Non potendo visitare musei, parlo degli artisti.
Un artista a me caro è Bernardo Bertolucci. “Io ballo da Sola”, “Il conformista”, “The dreamers”, tutti film che mi hanno in un certo senso cresciuta.
Oggi però tratto di una pellicola – che è opera d’arte piena – che ha creato non poco scalpore quando fu pubblicata. Il maestro Bertolucci è morto il 26 Novembre. Ieri, per ricordarlo, ho rivisto “Ultimo Tango a Parigi“. Un film sia crudo che simbolico. Adoro il finale in cui loro ballano liberalmente in una pista piena di ballerini ingessati intenti a ripetere come macchinette gli stessi passi. Loro, invece, non ripetono ma inventano: sono liberi. Bella metafora di libertà che spunta tra menti inghiottite dalla squallida banalità. Un grande Bertolucci. Un finale amaro – forse per la convenzione, chissà – per Paul che, invece, spira parlando del futuro dei suoi figli (mai avuti) con dentro gli occhi una Parigi solare, ucciso dalla donna che ha amato. Maria Schneider, selvatica e sensuale, si rivela una circe dagli occhi buoni, mortifera e capricciosa. Insospettabile. Un amore vero che porta alla morte. Lei ha preferito la convenzione, uccidendo l’Amore che, per natura, non può che essere scomodo. Una tragedia che ahimè rispecchia tante piccole vite, tante piccole scelte nelle quali la convenzione predomina sull’Altrove. C’è un passo di Victor Hugo de “I miserabili” che mi porta, in questo dedalo di sentimenti opposti, forse uno spiraglio di luce: “mai sopprimere: bisogna riformare e trasformare“.

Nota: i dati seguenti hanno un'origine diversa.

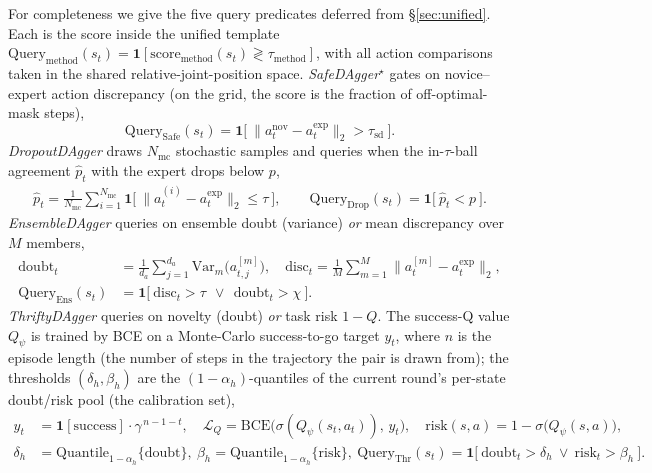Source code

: \documentclass[letterpaper]{article} %
\begin{document}
For completeness we give the five query predicates deferred from
\S\ref{sec:unified}. Each is the score inside the unified template
$\mathrm{Query}_{\mathrm{method}}(s_t)=\mathbf{1}[\mathrm{score}_{\mathrm{method}}(s_t)\gtrless\tau_{\mathrm{method}}]$,
with all action comparisons taken in the shared relative-joint-position space.
\emph{SafeDAgger}$^\star$ \cite{zhang2017safedagger} gates on novice--expert action
discrepancy (on the grid, the score is the fraction of off-optimal-mask steps),
\begin{equation}
\mathrm{Query}_{\mathrm{Safe}}(s_t)=\mathbf{1}\big[\ \|a^{\mathrm{nov}}_t-a^{\mathrm{exp}}_t\|_2 > \tau_{\mathrm{sd}}\ \big].
\label{eq:safe}
\end{equation}
\emph{DropoutDAgger} \cite{menda2017dropoutdagger,gal2016dropout} draws
$N_{\mathrm{mc}}$ stochastic samples and queries when the in-$\tau$-ball agreement
$\hat p_t$ with the expert drops below $p$,
\begin{align}
\hat p_t=\tfrac{1}{N_{\mathrm{mc}}}\sum_{i=1}^{N_{\mathrm{mc}}}\mathbf{1}\big[\ \|a^{(i)}_t-a^{\mathrm{exp}}_t\|_2\le\tau\ \big],
\qquad
\mathrm{Query}_{\mathrm{Drop}}(s_t)=\mathbf{1}\big[\ \hat p_t<p\ \big].
\label{eq:dropout}
\end{align}
\emph{EnsembleDAgger} \cite{menda2019ensembledagger,lakshminarayanan2017ensembles}
queries on ensemble doubt (variance) \emph{or} mean discrepancy over $M$ members,
\begin{align}
\mathrm{doubt}_t&=\tfrac1{d_a}\!\sum_{j=1}^{d_a}\mathrm{Var}_{m}\big(a^{[m]}_{t,j}\big),
\quad
\mathrm{disc}_t=\tfrac1M\!\sum_{m=1}^{M}\big\|a^{[m]}_t-a^{\mathrm{exp}}_t\big\|_2, \nonumber\\
\mathrm{Query}_{\mathrm{Ens}}(s_t)&=\mathbf{1}\big[\ \mathrm{disc}_t>\tau\ \ \lor\ \ \mathrm{doubt}_t>\chi\ \big].
\label{eq:ensemble}
\end{align}
\emph{ThriftyDAgger} \cite{hoque2021thriftydagger} queries on novelty (doubt)
\emph{or} task risk $1-Q$. The success-Q value $Q_\psi$ is trained by BCE on a
Monte-Carlo success-to-go target $y_t$, where $n$ is the episode length (the number
of steps in the trajectory the pair is drawn from); the thresholds
$(\delta_h,\beta_h)$ are the $(1-\alpha_h)$-quantiles of the current round's
per-state doubt/risk pool (the calibration set),
\begin{align}
y_t&=\mathbf{1}[\mathrm{success}]\cdot\gamma^{\,n-1-t},
\quad
\mathcal{L}_Q=\mathrm{BCE}\big(\sigma(Q_\psi(s_t,a_t)),\,y_t\big),
\quad
\mathrm{risk}(s,a)=1-\sigma\!\big(Q_\psi(s,a)\big), \nonumber\\
\delta_h&=\mathrm{Quantile}_{1-\alpha_h}\{\mathrm{doubt}\},\
\beta_h=\mathrm{Quantile}_{1-\alpha_h}\{\mathrm{risk}\},\
\mathrm{Query}_{\mathrm{Thr}}(s_t)=\mathbf{1}\big[\ \mathrm{doubt}_t>\delta_h\ \lor\ \mathrm{risk}_t>\beta_h\ \big].
\label{eq:thrifty}
\end{align}
\end{document}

La trasformazione come creazione sacrificale, questa forse l’unica via d’uscita per non farsi mangiare dal Minotauro, per uscire dal Dedalo e vedere accendersi dentro gli occhi come lucciola – rigorosamente notturna -, “la Parigi solare”.
Nel caso del loro Amore, l’unica trasformazione ammessa e sacrificale, appunto, era la morte: gesto estremo ed eterno. Unione astrale.

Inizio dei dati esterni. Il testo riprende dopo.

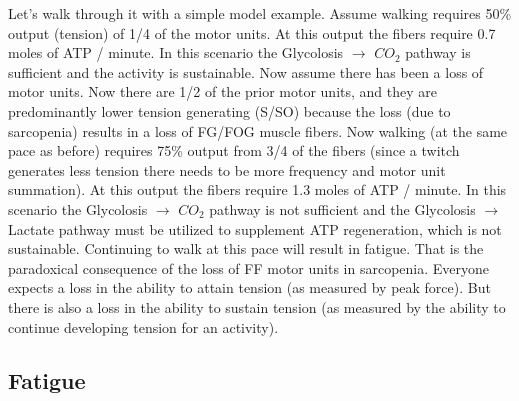 Let's walk through it with a simple model example. Assume walking requires 50\% output (tension) of 1/4 of the motor units. At this output the fibers require 0.7 moles of ATP / minute. In this scenario the Glycolosis $\rightarrow$ $CO_2$ pathway is sufficient and the activity is sustainable. Now assume there has been a loss of motor units. Now there are 1/2 of the prior motor units, and they are predominantly lower tension generating (S/SO) because the loss (due to sarcopenia) results in a loss of FG/FOG muscle fibers. Now walking (at the same pace as before) requires 75\% output from 3/4 of the fibers (since a twitch generates less tension there needs to be more frequency and motor unit summation). At this output the fibers require 1.3 moles of ATP / minute. In this scenario the Glycolosis $\rightarrow$ $CO_2$ pathway is not sufficient and the Glycolosis $\rightarrow$ Lactate pathway must be utilized to supplement ATP regeneration, which is not sustainable. Continuing to walk at this pace will result in fatigue. That is the paradoxical consequence of the loss of FF motor units in sarcopenia. Everyone expects a loss in the ability to attain tension (as measured by peak force). But there is also a loss in the ability to sustain tension (as measured by the ability to continue developing tension for an activity).


\subsection{Fatigue}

Si ritroveranno, nel circolo delle vite che si ripetono come Eterno Ritorno. Destino delle “cose intense“: mai completarsi ovvero completarsi nel solo gesto estremo. No mezze vie. Non è l’impero della mediocrità che, appartiene, invero, a ciò che è convenzione. Lo stravolgimento estremo, come unico trascinamento nella dimensione del divino.
Ed è solo nella più sublime follia che si invoca Amore.
Ce lo insegna, in fondo, la mitologia stessa: Venere ha amato solo Marte, per davvero.
Chi critica questa pellicola è colpevole di aver vissuto male.